EXERCISE PROMPT: Which lines of the entries below include "inercial"? List them all.

Dataset records:
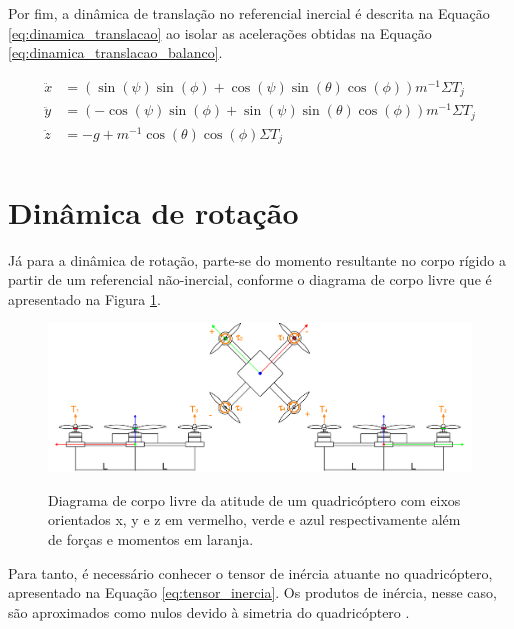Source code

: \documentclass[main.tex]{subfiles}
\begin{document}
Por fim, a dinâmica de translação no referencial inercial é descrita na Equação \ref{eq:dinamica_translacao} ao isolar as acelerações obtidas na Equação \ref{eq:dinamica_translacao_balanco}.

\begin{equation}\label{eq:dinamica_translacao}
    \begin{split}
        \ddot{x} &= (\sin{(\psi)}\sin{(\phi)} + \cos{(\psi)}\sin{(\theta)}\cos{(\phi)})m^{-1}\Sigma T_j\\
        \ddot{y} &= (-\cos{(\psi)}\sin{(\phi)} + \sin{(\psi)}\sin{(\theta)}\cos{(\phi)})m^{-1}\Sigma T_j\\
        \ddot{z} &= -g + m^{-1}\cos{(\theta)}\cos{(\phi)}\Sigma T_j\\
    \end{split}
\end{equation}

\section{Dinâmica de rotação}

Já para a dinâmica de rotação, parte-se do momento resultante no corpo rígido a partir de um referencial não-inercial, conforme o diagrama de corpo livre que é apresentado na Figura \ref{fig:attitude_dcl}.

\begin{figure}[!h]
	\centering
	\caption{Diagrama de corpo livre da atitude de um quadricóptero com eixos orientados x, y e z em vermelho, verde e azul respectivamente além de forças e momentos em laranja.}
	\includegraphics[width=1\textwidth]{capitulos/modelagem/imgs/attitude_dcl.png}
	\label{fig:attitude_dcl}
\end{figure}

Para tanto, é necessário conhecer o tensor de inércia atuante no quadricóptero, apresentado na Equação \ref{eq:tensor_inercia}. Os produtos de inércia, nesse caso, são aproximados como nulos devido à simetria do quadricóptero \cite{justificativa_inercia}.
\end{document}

...

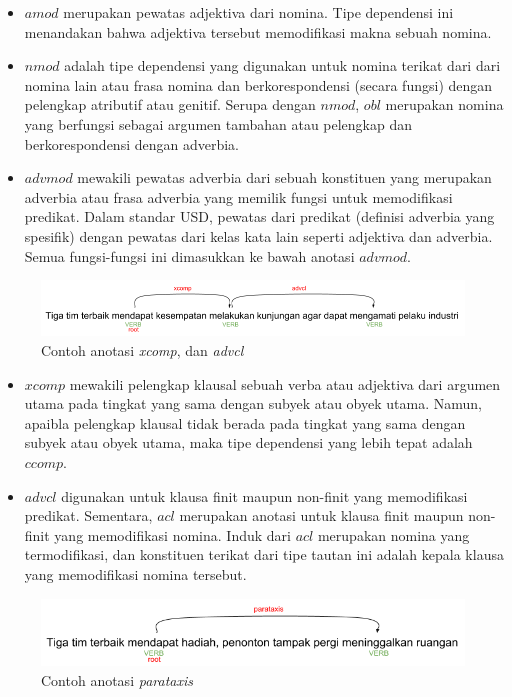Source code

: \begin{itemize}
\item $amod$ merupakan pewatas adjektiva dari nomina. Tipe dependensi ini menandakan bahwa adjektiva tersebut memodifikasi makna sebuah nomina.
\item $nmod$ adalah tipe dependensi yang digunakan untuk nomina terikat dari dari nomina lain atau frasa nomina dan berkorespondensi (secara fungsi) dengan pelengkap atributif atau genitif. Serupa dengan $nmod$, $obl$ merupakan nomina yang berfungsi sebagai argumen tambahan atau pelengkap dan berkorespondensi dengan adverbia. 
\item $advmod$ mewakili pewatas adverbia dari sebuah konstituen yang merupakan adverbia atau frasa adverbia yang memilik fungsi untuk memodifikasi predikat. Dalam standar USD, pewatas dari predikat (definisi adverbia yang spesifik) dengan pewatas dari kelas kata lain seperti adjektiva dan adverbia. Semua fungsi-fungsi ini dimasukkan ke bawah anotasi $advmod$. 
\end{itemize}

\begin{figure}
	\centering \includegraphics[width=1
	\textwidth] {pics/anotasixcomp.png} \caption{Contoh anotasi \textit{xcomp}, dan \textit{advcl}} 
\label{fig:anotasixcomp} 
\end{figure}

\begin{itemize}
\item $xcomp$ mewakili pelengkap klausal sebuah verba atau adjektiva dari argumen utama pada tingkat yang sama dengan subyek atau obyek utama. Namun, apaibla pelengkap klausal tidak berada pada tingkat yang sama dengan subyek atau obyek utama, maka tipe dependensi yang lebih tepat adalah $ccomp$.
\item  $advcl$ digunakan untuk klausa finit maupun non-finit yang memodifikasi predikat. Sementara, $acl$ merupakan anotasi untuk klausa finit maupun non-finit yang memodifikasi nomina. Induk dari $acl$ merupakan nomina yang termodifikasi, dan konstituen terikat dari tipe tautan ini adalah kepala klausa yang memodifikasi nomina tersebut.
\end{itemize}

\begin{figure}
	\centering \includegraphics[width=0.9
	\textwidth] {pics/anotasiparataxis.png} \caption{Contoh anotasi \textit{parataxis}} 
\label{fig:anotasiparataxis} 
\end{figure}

SOLUTION BELOW:
Por fim, a dinâmica de translação no referencial inercial é descrita na Equação \ref{eq:dinamica_translacao} ao isolar as acelerações obtidas na Equação \ref{eq:dinamica_translacao_balanco}.
Já para a dinâmica de rotação, parte-se do momento resultante no corpo rígido a partir de um referencial não-inercial, conforme o diagrama de corpo livre que é apresentado na Figura \ref{fig:attitude_dcl}.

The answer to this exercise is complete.